**What to produce**
Your answer should consist of all lines in the listing that hold the word "https".
(The records begins)
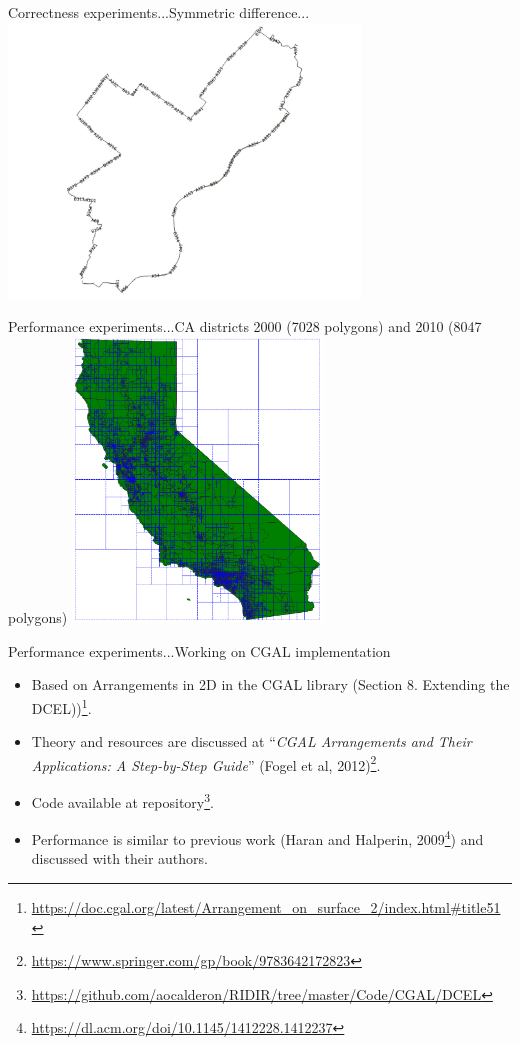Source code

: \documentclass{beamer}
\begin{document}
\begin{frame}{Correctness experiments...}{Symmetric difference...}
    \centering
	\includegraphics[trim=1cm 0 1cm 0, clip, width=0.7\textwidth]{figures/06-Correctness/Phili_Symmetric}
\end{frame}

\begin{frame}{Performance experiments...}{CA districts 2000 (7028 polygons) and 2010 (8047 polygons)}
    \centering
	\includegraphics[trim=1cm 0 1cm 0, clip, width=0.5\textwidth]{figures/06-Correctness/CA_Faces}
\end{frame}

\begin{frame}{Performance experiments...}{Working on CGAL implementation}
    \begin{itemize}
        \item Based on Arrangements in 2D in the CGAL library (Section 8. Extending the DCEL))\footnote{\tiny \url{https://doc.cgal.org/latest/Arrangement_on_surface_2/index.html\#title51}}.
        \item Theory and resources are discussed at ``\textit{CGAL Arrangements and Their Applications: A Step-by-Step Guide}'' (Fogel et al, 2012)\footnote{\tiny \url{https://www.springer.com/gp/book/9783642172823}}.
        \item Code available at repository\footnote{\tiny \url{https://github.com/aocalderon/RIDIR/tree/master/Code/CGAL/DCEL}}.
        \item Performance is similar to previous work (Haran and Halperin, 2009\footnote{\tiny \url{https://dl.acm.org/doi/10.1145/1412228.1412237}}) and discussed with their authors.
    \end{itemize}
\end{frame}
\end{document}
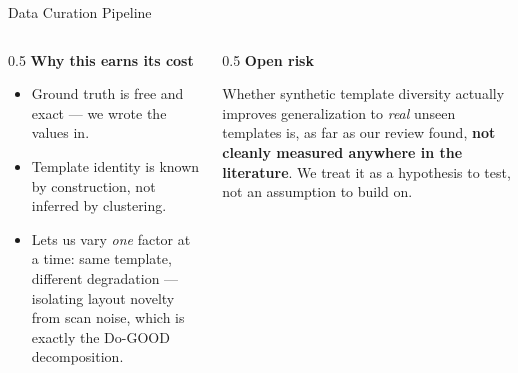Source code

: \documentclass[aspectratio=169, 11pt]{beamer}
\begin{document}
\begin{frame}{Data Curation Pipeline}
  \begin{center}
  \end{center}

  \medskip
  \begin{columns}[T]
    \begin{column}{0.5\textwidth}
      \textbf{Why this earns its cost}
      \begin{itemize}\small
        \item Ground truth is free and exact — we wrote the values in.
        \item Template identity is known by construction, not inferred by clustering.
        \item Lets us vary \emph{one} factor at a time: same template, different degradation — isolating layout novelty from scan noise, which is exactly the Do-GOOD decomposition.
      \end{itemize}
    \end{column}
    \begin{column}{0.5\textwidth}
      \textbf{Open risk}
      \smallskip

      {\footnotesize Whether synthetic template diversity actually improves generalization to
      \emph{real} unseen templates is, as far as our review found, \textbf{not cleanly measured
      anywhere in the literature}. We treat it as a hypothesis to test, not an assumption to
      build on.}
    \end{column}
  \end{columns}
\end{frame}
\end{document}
(The records ends)
**Expected answer**
        \item Based on Arrangements in 2D in the CGAL library (Section 8. Extending the DCEL))\footnote{\tiny \url{https://doc.cgal.org/latest/Arrangement_on_surface_2/index.html\#title51}}.
        \item Theory and resources are discussed at ``\textit{CGAL Arrangements and Their Applications: A Step-by-Step Guide}'' (Fogel et al, 2012)\footnote{\tiny \url{https://www.springer.com/gp/book/9783642172823}}.
        \item Code available at repository\footnote{\tiny \url{https://github.com/aocalderon/RIDIR/tree/master/Code/CGAL/DCEL}}.
        \item Performance is similar to previous work (Haran and Halperin, 2009\footnote{\tiny \url{https://dl.acm.org/doi/10.1145/1412228.1412237}}) and discussed with their authors.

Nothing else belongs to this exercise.